About this task. Go through the data and retrieve each line that includes the string "Vorsätze".

Saved data entries:
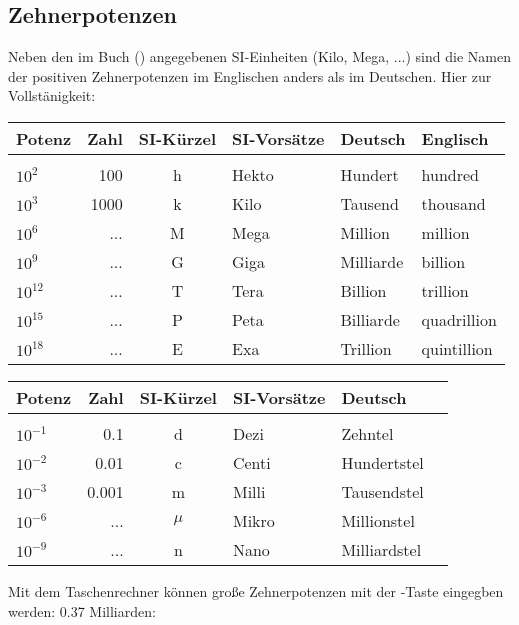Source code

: \subsection{Zehnerpotenzen}


Neben den im Buch () angegebenen SI-Einheiten (Kilo, Mega, ...) sind die
Namen der positiven Zehnerpotenzen im Englischen anders als im
Deutschen. Hier zur Vollstänigkeit:

\begin{tabular}{lrclll}
Potenz    & Zahl & SI-Kürzel & SI-Vorsätze & Deutsch & Englisch\\
\hline\\
$10^{2}$   & 100  & h         & Hekto       & Hundert   & hundred\\
$10^{3}$   & 1000 & k         & Kilo        & Tausend   & thousand\\
$10^{6}$   & ...  & M         & Mega        & Million   & million\\
$10^{9}$   & ...  & G         & Giga        & Milliarde & billion\\
$10^{12}$  & ...  & T         & Tera        & Billion   & trillion\\
$10^{15}$  & ...  & P         & Peta        & Billiarde & quadrillion\\
$10^{18}$  & ...  & E         & Exa         & Trillion  & quintillion\\
\end{tabular}

\begin{tabular}{lrclll}
Potenz     & Zahl & SI-Kürzel & SI-Vorsätze & Deutsch\\
\hline\\
$10^{-1}$  & 0.1   & d         & Dezi        & Zehntel\\
$10^{-2}$  & 0.01  & c         & Centi       & Hundertstel\\
$10^{-3}$  & 0.001 & m         & Milli       & Tausendstel\\
$10^{-6}$  & ...   & $\mu$     & Mikro       & Millionstel\\
$10^{-9}$  & ...   & n         & Nano        & Milliardstel\\
\end{tabular}

Mit dem Taschenrechner können große Zehnerpotenzen mit der
  -Taste eingegben
  werden: 0.37 Milliarden:

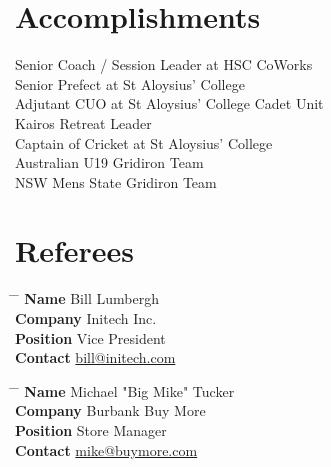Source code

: \documentclass[10pt]{article} %
\begin{document}

\section{Accomplishments}
{
	{
		Senior Coach / Session Leader at HSC CoWorks\\
	}
	{
		Senior Prefect at St Aloysius' College\\
		Adjutant CUO at St Aloysius' College Cadet Unit\\
		Kairos Retreat Leader\\
	}
	{
		Captain of Cricket at St Aloysius' College\\
		Australian U19 Gridiron Team\\
		NSW Mens State Gridiron Team\\
	}
}


\section{Referees}

\parbox{0.5\textwidth}{ %
\begin{tabbing}
\hspace{2.75cm} \= \hspace{4cm} \= \kill %
{\bf Name} \> Bill Lumbergh \\ %
{\bf Company} \> Initech Inc. \\ %
{\bf Position} \> Vice President \\ %
{\bf Contact} \> \href{mailto:bill@initech.com}{bill@initech.com} %
\end{tabbing}}
\hfill %
\parbox{0.5\textwidth}{ %
\begin{tabbing}
\hspace{2.75cm} \= \hspace{4cm} \= \kill %
{\bf Name} \> Michael "Big Mike" Tucker\\ %
{\bf Company} \> Burbank Buy More \\ %
{\bf Position} \> Store Manager \\ %
{\bf Contact} \> \href{mailto:mike@buymore.com}{mike@buymore.com} %
\end{tabbing}}

\end{document}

Output for this exercise.
Potenz    & Zahl & SI-Kürzel & SI-Vorsätze & Deutsch & Englisch\\
Potenz     & Zahl & SI-Kürzel & SI-Vorsätze & Deutsch\\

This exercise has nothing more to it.